Liputan6.com, Jakarta - Sedikit menepi dari deras arus modernisasi, para perajin baju adat masih terus mengukuhkan kuda-kuda mereka, melestarikan warisan budaya di seantero Nusantara. Berpuluh tahun sudah mereka setia pada bidang kriya tekstil yang sarat akan pasang surut.
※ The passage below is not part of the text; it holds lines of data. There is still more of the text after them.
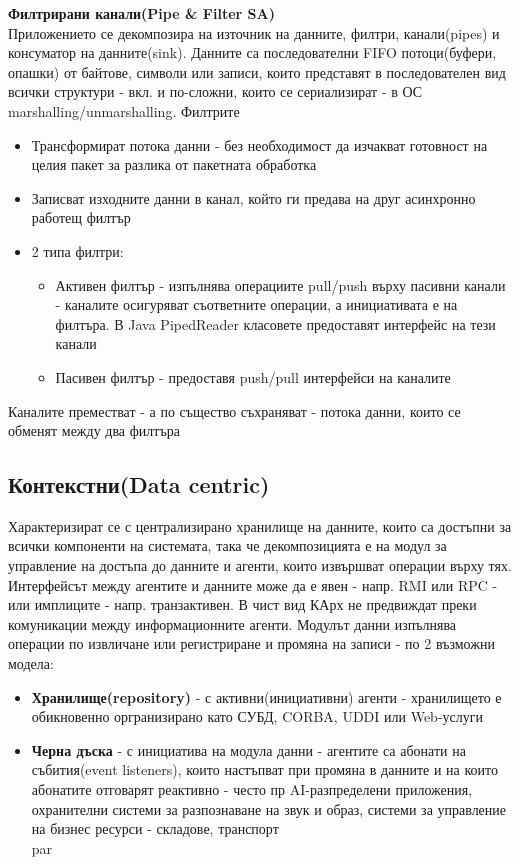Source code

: \documentclass[11pt]{article} %
\begin{document}
\textbf{Филтрирани канали(Pipe \& Filter SA)}\\
Приложението се декомпозира на източник на данните, филтри, канали(pipes) и консуматор на данните(sink). Данните са последователни FIFO потоци(буфери, опашки) от байтове, символи или записи, които представят в последователен вид всички структури - вкл. и по-сложни, които се сериализират - в ОС marshalling/unmarshalling. Филтрите
\begin{itemize}[noitemsep]
	\item Трансформират потока данни - без необходимост да изчакват готовност на целия пакет за разлика от пакетната обработка
	\item Записват изходните данни в канал, който ги предава на друг асинхронно работещ филтър
	\item 2 типа филтри:
	\begin{itemize}[noitemsep]
		\item Активен филтър - изпълнява операциите pull/push върху пасивни канали - каналите осигуряват съответните операции, а инициативата е на филтъра. В Java PipedReader класовете предоставят интерфейс на тези канали
		\item Пасивен филтър - предоставя push/pull интерфейси на каналите\\
	\end{itemize}
\end{itemize}
Каналите преместват - а по същество съхраняват - потока данни, които се обменят между два филтъра

\subsection{Контекстни(Data centric)}
Характеризират се с централизирано хранилище на данните, които са достъпни за всички компоненти на системата, така че декомпозицията е на модул за управление на достъпа до данните и агенти, които извършват операции върху тях. Интерфейсът между агентите и данните може да е явен - напр. RMI или RPC - или имплиците - напр. транзактивен. В чист вид КАрх не предвиждат преки комуникации между информационните агенти. Модулът данни изпълнява операции по извличане или регистриране и промяна на записи - по 2 възможни модела:
\begin{itemize}[noitemsep]
	\item \textbf{Хранилище(repository)} - с активни(инициативни) агенти - хранилището е обикновенно оргранизирано като СУБД, CORBA, UDDI или Web-услуги
	\item \textbf{Черна дъска} - с инициатива на модула данни - агентите са абонати на събития(event listeners), които настъпват при промяна в данните и на които абонатите отговарят реактивно - често пр AI-разпределени приложения, охранителни системи за разпознаване на звук и образ, системи за управление на бизнес ресурси - складове, транспорт\\par
\end{itemize}
\end{document}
Di antara lusinan, Ahmad Kadori jadi salah satunya. Perajin baju adat Jambi di bawah jenama Bujang Perajin Baju Adat Jambi ini memulai usaha pembuatan busana tradisional bersama istrinya sejak 20 tahun lalu. "Istri saya lah yang paling berperan dalam usaha ini," sebut dia melalui pesan pada Liputan6.com, Sabtu, 9 September 2023.
Bujang, begitu ia akrab disapa, menyambung, "Istri saya dulunya karyawan (bisnis) kerajinan pelaminan adat Jambi. Seiring waktu, (kami) merasa tidak puas dengan penghasilan kami. Mulailah kami membuat bisnis sendiri."
Advertisement
Awalnya, pasangan suami istri ini menggeluti jasa membuat pelaminan pernikahan adat Jambi. "Saya kemudian memasarkan kerajinan istri saya itu, dimulai dengan selembar ondas-ondas (perlengkapan di pelaminan pernikahan adat Jambi), Alhamdulillah terjual, bikin lagi, terjual lagi, akhirnya konsumen, yang merupakan para perias dan staf dekorasi pesta pernikahan, lama-lama kenal kami."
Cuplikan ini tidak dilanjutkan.